Queensland’s ailing property market will not be so fortunate either, with the Budget speculated to end the Tax Breaks for Green Buildings Program that would otherwise have commenced on July 1.
“The government has not reconfirmed the program would stay and it not being implemented would be a blow to commercial construction of offices, shopping centres and hotels,” says Galea.
“This measure was hoped to stimulate redevelopments and retrofits by taking buildings from a NABERS rating of two to new heights. There would be a lot of disappointed people in the construction industry if it goes on the chopping block.”
Banister describes the program as a generous concession.
“It would subsidise half the cost of retrofitting a building and going to provide a significant benefit for those wanting to make buildings more energy efficient,” he says.
“It is unfortunate the government might take it away and it will have an impact on investment decisions.”
Farmers and mining companies could also lose out, if observers correctly predicted the government would axe its diesel fuel rebate.
“When the 32 cents a litre is no longer subsidised it will have an impact,” says Banister.
“Primary producers will have to cover the cost and consumers will pay more. The mining industry warns the axing will also increase costs, making projects unviable for many small to medium explorers.
“Larger companies may have cash flow to absorb the extra cost, but the smaller the project the skinnier the margins and higher the risks are.”
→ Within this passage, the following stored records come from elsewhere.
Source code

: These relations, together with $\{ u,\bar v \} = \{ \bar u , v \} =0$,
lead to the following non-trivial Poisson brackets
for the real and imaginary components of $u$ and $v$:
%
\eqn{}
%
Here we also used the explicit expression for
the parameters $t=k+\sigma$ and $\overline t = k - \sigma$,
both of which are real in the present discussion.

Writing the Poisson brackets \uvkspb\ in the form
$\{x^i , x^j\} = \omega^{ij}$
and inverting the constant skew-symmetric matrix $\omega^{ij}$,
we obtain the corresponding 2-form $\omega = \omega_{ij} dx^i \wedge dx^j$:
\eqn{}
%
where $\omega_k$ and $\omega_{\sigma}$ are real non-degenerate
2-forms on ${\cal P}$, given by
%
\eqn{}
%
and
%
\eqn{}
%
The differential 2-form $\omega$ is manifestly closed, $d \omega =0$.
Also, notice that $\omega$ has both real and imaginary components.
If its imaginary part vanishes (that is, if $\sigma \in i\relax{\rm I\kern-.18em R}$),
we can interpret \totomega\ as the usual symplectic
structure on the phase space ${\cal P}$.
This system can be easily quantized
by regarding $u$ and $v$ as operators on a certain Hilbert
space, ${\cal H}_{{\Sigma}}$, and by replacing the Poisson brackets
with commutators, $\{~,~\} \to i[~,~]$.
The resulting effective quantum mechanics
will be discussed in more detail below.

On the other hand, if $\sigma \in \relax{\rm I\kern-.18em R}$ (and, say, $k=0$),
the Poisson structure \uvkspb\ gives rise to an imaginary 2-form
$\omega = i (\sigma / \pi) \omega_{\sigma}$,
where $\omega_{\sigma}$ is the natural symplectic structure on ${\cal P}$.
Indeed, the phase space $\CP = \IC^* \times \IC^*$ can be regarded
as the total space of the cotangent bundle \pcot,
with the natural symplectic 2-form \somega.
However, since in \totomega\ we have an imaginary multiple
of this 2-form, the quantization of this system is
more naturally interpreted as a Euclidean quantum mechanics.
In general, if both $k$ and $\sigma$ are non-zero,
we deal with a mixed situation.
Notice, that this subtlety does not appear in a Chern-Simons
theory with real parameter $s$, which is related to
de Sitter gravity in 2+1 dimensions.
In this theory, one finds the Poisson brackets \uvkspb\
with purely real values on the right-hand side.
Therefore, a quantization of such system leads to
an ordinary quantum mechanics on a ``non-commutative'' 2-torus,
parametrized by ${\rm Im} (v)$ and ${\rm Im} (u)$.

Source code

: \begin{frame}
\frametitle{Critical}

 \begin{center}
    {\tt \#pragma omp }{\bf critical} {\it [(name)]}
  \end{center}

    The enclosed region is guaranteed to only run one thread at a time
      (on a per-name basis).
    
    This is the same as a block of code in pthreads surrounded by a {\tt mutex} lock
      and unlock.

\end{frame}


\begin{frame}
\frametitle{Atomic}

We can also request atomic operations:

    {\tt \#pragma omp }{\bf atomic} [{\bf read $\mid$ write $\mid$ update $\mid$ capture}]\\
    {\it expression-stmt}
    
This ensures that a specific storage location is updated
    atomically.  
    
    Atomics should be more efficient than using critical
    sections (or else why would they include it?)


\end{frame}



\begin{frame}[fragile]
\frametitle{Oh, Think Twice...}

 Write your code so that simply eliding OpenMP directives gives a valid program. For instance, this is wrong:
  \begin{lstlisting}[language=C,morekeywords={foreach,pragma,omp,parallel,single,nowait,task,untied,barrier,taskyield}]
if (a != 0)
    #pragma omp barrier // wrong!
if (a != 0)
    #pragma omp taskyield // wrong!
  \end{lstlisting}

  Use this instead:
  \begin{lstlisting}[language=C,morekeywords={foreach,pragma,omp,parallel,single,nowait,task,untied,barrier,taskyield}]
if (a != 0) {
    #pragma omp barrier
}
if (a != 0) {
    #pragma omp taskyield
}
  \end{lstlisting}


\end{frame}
However, the Labor minority government is unlikely to extend the Goods and Services Tax (GST) to overseas sales worth less than $1000, despite strong lobbying from the Council of Small Business Australia in its favour.
“GST is a complex thing that affects all businesses and has an impact right through the supply chain, so any change in GST needs to be dealt with carefully,” says Bannister.
“Removing the $1000 GST threshold for overseas sales would it make difficult to administer. The government is better off trying to resolve broader issues like retail service and competitiveness rather than creating additional compliance for minor sales.”
The Australian dollar today declined to $1.01 following last night's Budget announcement.